OLYMPUS On-Demand Library

CASE STUDY 4

Author

Professor Dr.med. Jens Tischendorf Chief Physician at the Department of Internal Medicine and Gastroenterology Rhein-Maas Hospital
Würselen, Germany

Patient's Medical History

An endoscopic mucosal resection (EMR) was carried out on the now 83-year-old patient 4 years ago due to Barrett’s epithelium with severe intraepithelial neoplasia. An extended radiofrequency ablation (RFA) was then carried out 3 months later on a remaining long, non-dysplastic Barrett’s segment (C12M13 in accordance with the Prague classification). Further follow-up examinations were not noted by the patient. The patient is now presenting with increasingly dysphagic symptoms.

Endoscopic examination and intervention with dilation

Despite the earlier EMR and RFA, an endoscopic examination showed a long Barrett’s segment (C9M10 in accordance with the Prague classification), in which no dysplasia could be detected by biopsy. A short (5 mm) cicatricial stenosis with a residual lumen of 9 mm (Fig. 1) was found 31 cm aborally correlating with the dysphagic symptoms. The stenosis is localized to the area in which the EMR was carried out 4 years ago. A gradual balloon dilation of the stenosis with the Olympus EZDilate BD-410X-1855 up to a maximum diameter of 18 mm (5.5 atm) was then carried out. Fig. 2 shows the view through the blocked balloon onto the mucosa of the stenosis, which can then be torn in a controlled manner.
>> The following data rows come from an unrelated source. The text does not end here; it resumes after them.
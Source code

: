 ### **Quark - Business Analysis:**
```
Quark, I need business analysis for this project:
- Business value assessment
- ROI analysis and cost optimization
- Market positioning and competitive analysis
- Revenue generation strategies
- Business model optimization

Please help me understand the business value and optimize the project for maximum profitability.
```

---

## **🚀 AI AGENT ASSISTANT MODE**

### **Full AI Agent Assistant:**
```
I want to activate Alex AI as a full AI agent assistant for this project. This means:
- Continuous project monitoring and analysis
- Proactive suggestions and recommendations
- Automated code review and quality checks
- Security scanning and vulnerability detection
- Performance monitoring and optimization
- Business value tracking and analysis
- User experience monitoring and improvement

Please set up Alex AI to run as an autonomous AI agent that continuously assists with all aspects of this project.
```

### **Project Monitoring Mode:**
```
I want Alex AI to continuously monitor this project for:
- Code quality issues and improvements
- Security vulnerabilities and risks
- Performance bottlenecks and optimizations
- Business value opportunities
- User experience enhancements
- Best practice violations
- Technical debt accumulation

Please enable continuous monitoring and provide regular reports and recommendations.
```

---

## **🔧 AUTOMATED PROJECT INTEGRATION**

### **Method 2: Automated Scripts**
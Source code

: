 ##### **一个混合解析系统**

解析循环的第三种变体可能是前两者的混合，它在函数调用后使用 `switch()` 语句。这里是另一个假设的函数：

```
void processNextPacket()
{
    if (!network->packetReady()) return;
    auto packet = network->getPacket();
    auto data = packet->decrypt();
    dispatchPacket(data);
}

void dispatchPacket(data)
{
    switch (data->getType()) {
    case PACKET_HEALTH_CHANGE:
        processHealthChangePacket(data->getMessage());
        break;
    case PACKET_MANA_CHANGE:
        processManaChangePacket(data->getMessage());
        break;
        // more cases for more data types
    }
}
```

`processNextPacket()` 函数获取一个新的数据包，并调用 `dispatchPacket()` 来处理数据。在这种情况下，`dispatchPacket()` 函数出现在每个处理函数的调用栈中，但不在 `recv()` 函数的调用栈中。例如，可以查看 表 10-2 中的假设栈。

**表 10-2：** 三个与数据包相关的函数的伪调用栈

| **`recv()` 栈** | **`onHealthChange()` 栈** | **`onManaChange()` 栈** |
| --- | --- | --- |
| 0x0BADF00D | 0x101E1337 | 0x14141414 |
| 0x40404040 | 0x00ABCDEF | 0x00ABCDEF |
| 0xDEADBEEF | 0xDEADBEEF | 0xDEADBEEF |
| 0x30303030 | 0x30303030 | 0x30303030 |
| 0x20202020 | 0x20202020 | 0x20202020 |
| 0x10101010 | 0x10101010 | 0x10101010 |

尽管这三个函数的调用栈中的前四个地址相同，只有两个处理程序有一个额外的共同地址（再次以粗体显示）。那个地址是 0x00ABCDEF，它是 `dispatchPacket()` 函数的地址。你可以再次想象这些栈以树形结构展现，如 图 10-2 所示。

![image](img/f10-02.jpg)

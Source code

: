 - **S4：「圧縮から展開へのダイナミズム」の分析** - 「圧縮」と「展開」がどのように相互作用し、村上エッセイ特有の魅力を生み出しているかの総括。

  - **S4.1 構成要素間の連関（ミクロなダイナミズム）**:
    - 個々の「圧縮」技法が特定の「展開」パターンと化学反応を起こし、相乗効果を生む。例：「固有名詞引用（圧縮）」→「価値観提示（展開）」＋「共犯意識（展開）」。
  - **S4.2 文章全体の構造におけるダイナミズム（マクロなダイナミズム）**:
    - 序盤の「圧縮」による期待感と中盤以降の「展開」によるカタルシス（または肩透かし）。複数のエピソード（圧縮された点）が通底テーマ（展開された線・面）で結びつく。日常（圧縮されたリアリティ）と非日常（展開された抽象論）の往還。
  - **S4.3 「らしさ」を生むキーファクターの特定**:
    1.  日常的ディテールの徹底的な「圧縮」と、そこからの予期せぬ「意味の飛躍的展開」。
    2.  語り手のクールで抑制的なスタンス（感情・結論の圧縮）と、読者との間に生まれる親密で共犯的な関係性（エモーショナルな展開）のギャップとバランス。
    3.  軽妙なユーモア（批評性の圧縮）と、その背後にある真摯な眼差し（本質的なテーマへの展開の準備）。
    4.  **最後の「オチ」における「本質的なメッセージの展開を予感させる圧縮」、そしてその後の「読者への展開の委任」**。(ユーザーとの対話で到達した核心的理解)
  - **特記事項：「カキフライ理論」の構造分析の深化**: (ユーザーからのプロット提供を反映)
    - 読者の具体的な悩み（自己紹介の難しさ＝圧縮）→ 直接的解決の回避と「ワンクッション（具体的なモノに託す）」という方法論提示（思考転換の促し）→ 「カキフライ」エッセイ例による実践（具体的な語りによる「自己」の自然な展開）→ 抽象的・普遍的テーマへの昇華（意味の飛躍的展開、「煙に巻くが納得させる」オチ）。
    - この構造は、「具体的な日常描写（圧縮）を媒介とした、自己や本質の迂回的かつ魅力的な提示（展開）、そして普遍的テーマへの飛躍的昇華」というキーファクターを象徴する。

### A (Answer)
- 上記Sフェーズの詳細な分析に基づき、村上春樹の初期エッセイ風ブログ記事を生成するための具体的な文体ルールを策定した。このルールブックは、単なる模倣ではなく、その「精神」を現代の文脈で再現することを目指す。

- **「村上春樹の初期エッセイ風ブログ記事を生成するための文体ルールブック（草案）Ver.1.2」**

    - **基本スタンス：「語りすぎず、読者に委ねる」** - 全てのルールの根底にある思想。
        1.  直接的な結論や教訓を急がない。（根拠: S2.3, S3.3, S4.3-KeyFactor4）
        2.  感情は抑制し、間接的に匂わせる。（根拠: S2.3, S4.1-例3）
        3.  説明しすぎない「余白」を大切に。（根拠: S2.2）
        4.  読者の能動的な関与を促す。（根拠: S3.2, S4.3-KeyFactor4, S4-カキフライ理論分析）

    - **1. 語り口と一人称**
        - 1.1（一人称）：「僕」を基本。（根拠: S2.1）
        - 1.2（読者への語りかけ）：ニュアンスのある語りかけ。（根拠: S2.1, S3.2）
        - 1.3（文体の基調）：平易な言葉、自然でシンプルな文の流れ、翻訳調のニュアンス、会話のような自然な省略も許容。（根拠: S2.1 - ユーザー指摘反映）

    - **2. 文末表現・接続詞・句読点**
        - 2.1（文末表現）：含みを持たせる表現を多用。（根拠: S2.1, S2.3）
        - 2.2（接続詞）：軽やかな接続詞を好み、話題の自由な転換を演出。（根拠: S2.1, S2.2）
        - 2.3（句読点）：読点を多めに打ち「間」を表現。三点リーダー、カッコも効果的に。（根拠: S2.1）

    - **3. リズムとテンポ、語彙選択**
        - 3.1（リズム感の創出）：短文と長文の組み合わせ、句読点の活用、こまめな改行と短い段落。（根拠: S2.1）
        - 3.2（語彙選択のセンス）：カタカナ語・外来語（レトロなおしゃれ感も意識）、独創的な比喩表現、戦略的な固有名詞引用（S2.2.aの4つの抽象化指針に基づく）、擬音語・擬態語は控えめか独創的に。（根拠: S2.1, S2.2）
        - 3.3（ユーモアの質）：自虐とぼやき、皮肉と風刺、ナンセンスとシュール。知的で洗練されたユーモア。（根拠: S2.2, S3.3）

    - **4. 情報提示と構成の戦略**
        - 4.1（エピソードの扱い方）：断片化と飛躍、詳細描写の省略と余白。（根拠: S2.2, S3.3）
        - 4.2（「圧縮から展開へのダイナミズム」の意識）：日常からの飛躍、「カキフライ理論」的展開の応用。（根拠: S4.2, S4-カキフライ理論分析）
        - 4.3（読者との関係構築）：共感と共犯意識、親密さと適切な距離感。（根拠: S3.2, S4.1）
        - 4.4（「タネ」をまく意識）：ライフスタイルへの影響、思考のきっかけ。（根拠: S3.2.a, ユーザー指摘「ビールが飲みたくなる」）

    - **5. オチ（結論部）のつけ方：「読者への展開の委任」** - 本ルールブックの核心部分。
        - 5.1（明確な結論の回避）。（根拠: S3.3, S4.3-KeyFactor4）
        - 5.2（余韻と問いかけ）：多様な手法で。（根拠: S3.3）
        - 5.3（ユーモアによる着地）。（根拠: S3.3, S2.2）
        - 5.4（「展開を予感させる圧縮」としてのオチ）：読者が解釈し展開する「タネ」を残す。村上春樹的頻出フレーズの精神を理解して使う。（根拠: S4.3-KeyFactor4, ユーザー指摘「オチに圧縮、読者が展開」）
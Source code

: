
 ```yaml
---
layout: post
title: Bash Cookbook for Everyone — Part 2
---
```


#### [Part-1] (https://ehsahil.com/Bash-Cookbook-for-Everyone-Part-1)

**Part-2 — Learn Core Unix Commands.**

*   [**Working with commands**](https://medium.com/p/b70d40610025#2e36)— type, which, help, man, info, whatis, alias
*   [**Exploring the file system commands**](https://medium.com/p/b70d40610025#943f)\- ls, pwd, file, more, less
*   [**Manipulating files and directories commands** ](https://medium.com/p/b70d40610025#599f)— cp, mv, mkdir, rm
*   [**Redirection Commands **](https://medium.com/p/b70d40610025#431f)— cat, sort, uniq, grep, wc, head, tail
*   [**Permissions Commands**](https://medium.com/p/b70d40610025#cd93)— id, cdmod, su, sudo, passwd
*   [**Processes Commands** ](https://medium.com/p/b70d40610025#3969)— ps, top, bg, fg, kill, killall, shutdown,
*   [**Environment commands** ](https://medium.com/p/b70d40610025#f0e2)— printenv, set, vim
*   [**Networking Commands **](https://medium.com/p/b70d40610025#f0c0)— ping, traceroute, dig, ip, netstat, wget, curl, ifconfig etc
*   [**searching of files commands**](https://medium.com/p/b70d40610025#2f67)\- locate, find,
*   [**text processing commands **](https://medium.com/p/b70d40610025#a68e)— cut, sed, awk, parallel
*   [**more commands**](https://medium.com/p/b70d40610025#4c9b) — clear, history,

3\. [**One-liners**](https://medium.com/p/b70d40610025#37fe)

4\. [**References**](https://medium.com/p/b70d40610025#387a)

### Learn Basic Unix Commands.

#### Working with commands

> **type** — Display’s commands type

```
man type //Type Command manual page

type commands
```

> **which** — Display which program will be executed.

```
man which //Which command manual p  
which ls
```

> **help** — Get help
After dilation the stenosis is significantly wider than before, but there is no indication of perforation or bleeding (Fig. 3).

Figure 1

Figure 2

Figure 3

Procedure and Summary

The patient has already benefited clinically from the first dilation treatment for their cicatricial stenosis. In the event of intrusive residual dysphagia, it would be worth considering dilation to 20 mm. 
Despite the wall of the esophagus being thin, gradual dilation carried out with direct visual monitoring offers a safe and effective option for treating stenoses.